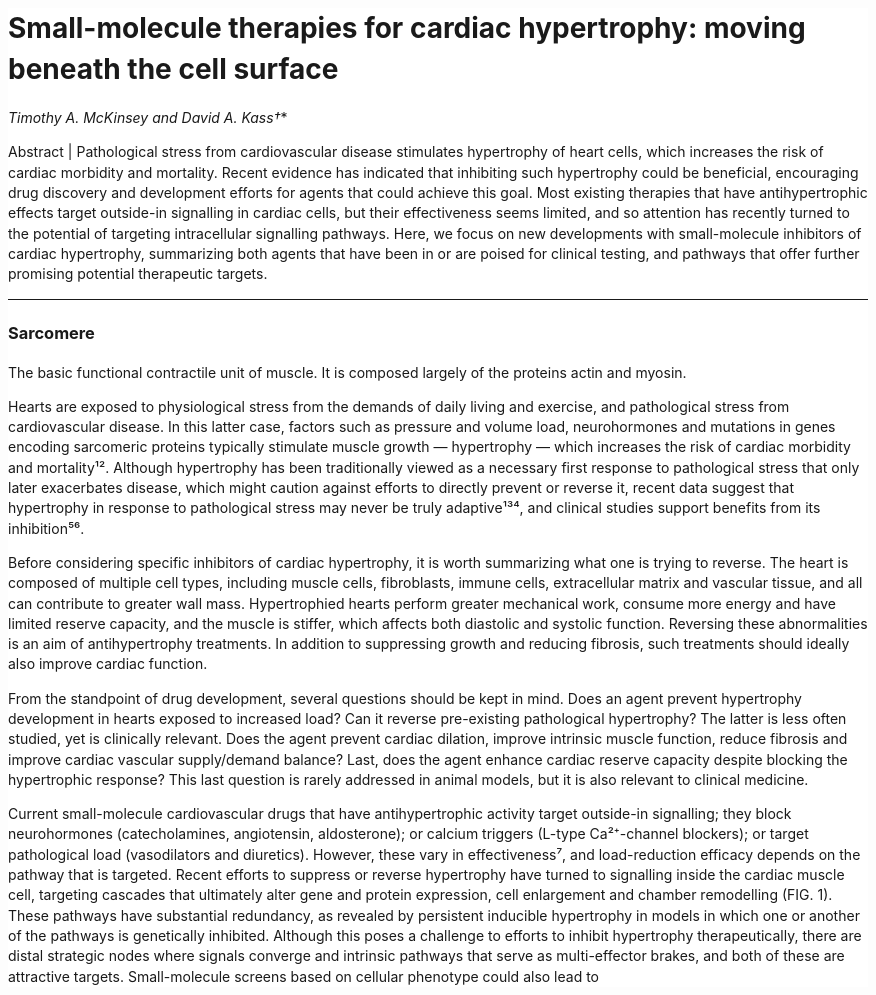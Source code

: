 
# Small-molecule therapies for cardiac hypertrophy: moving beneath the cell surface

**Timothy A. McKinsey* and David A. Kass†**

Abstract | Pathological stress from cardiovascular disease stimulates hypertrophy of heart cells, which increases the risk of cardiac morbidity and mortality. Recent evidence has indicated that inhibiting such hypertrophy could be beneficial, encouraging drug discovery and development efforts for agents that could achieve this goal. Most existing therapies that have antihypertrophic effects target outside-in signalling in cardiac cells, but their effectiveness seems limited, and so attention has recently turned to the potential of targeting intracellular signalling pathways. Here, we focus on new developments with small-molecule inhibitors of cardiac hypertrophy, summarizing both agents that have been in or are poised for clinical testing, and pathways that offer further promising potential therapeutic targets.

---

### Sarcomere
The basic functional contractile unit of muscle. It is composed largely of the proteins actin and myosin.

Hearts are exposed to physiological stress from the demands of daily living and exercise, and pathological stress from cardiovascular disease. In this latter case, factors such as pressure and volume load, neurohormones and mutations in genes encoding sarcomeric proteins typically stimulate muscle growth — hypertrophy — which increases the risk of cardiac morbidity and mortality¹². Although hypertrophy has been traditionally viewed as a necessary first response to pathological stress that only later exacerbates disease, which might caution against efforts to directly prevent or reverse it, recent data suggest that hypertrophy in response to pathological stress may never be truly adaptive¹³⁴, and clinical studies support benefits from its inhibition⁵⁶.

Before considering specific inhibitors of cardiac hypertrophy, it is worth summarizing what one is trying to reverse. The heart is composed of multiple cell types, including muscle cells, fibroblasts, immune cells, extracellular matrix and vascular tissue, and all can contribute to greater wall mass. Hypertrophied hearts perform greater mechanical work, consume more energy and have limited reserve capacity, and the muscle is stiffer, which affects both diastolic and systolic function. Reversing these abnormalities is an aim of antihypertrophy treatments. In addition to suppressing growth and reducing fibrosis, such treatments should ideally also improve cardiac function.

From the standpoint of drug development, several questions should be kept in mind. Does an agent prevent hypertrophy development in hearts exposed to increased load? Can it reverse pre-existing pathological hypertrophy? The latter is less often studied, yet is clinically relevant. Does the agent prevent cardiac dilation, improve intrinsic muscle function, reduce fibrosis and improve cardiac vascular supply/demand balance? Last, does the agent enhance cardiac reserve capacity despite blocking the hypertrophic response? This last question is rarely addressed in animal models, but it is also relevant to clinical medicine.

Current small-molecule cardiovascular drugs that have antihypertrophic activity target outside-in signalling; they block neurohormones (catecholamines, angiotensin, aldosterone); or calcium triggers (L-type Ca²⁺-channel blockers); or target pathological load (vasodilators and diuretics). However, these vary in effectiveness⁷, and load-reduction efficacy depends on the pathway that is targeted. Recent efforts to suppress or reverse hypertrophy have turned to signalling inside the cardiac muscle cell, targeting cascades that ultimately alter gene and protein expression, cell enlargement and chamber remodelling (FIG. 1). These pathways have substantial redundancy, as revealed by persistent inducible hypertrophy in models in which one or another of the pathways is genetically inhibited. Although this poses a challenge to efforts to inhibit hypertrophy therapeutically, there are distal strategic nodes where signals converge and intrinsic pathways that serve as multi-effector brakes, and both of these are attractive targets. Small-molecule screens based on cellular phenotype could also lead to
****
#### Goal of the exercise:
The reply should contain all of the data above, word for word, with no pictures.

#### Exercise result:
Source code

: 
# Small-molecule therapies for cardiac hypertrophy: moving beneath the cell surface

**Timothy A. McKinsey* and David A. Kass†**

Abstract | Pathological stress from cardiovascular disease stimulates hypertrophy of heart cells, which increases the risk of cardiac morbidity and mortality. Recent evidence has indicated that inhibiting such hypertrophy could be beneficial, encouraging drug discovery and development efforts for agents that could achieve this goal. Most existing therapies that have antihypertrophic effects target outside-in signalling in cardiac cells, but their effectiveness seems limited, and so attention has recently turned to the potential of targeting intracellular signalling pathways. Here, we focus on new developments with small-molecule inhibitors of cardiac hypertrophy, summarizing both agents that have been in or are poised for clinical testing, and pathways that offer further promising potential therapeutic targets.

---

### Sarcomere
The basic functional contractile unit of muscle. It is composed largely of the proteins actin and myosin.

Hearts are exposed to physiological stress from the demands of daily living and exercise, and pathological stress from cardiovascular disease. In this latter case, factors such as pressure and volume load, neurohormones and mutations in genes encoding sarcomeric proteins typically stimulate muscle growth — hypertrophy — which increases the risk of cardiac morbidity and mortality¹². Although hypertrophy has been traditionally viewed as a necessary first response to pathological stress that only later exacerbates disease, which might caution against efforts to directly prevent or reverse it, recent data suggest that hypertrophy in response to pathological stress may never be truly adaptive¹³⁴, and clinical studies support benefits from its inhibition⁵⁶.

Before considering specific inhibitors of cardiac hypertrophy, it is worth summarizing what one is trying to reverse. The heart is composed of multiple cell types, including muscle cells, fibroblasts, immune cells, extracellular matrix and vascular tissue, and all can contribute to greater wall mass. Hypertrophied hearts perform greater mechanical work, consume more energy and have limited reserve capacity, and the muscle is stiffer, which affects both diastolic and systolic function. Reversing these abnormalities is an aim of antihypertrophy treatments. In addition to suppressing growth and reducing fibrosis, such treatments should ideally also improve cardiac function.

From the standpoint of drug development, several questions should be kept in mind. Does an agent prevent hypertrophy development in hearts exposed to increased load? Can it reverse pre-existing pathological hypertrophy? The latter is less often studied, yet is clinically relevant. Does the agent prevent cardiac dilation, improve intrinsic muscle function, reduce fibrosis and improve cardiac vascular supply/demand balance? Last, does the agent enhance cardiac reserve capacity despite blocking the hypertrophic response? This last question is rarely addressed in animal models, but it is also relevant to clinical medicine.

Current small-molecule cardiovascular drugs that have antihypertrophic activity target outside-in signalling; they block neurohormones (catecholamines, angiotensin, aldosterone); or calcium triggers (L-type Ca²⁺-channel blockers); or target pathological load (vasodilators and diuretics). However, these vary in effectiveness⁷, and load-reduction efficacy depends on the pathway that is targeted. Recent efforts to suppress or reverse hypertrophy have turned to signalling inside the cardiac muscle cell, targeting cascades that ultimately alter gene and protein expression, cell enlargement and chamber remodelling (FIG. 1). These pathways have substantial redundancy, as revealed by persistent inducible hypertrophy in models in which one or another of the pathways is genetically inhibited. Although this poses a challenge to efforts to inhibit hypertrophy therapeutically, there are distal strategic nodes where signals converge and intrinsic pathways that serve as multi-effector brakes, and both of these are attractive targets. Small-molecule screens based on cellular phenotype could also lead to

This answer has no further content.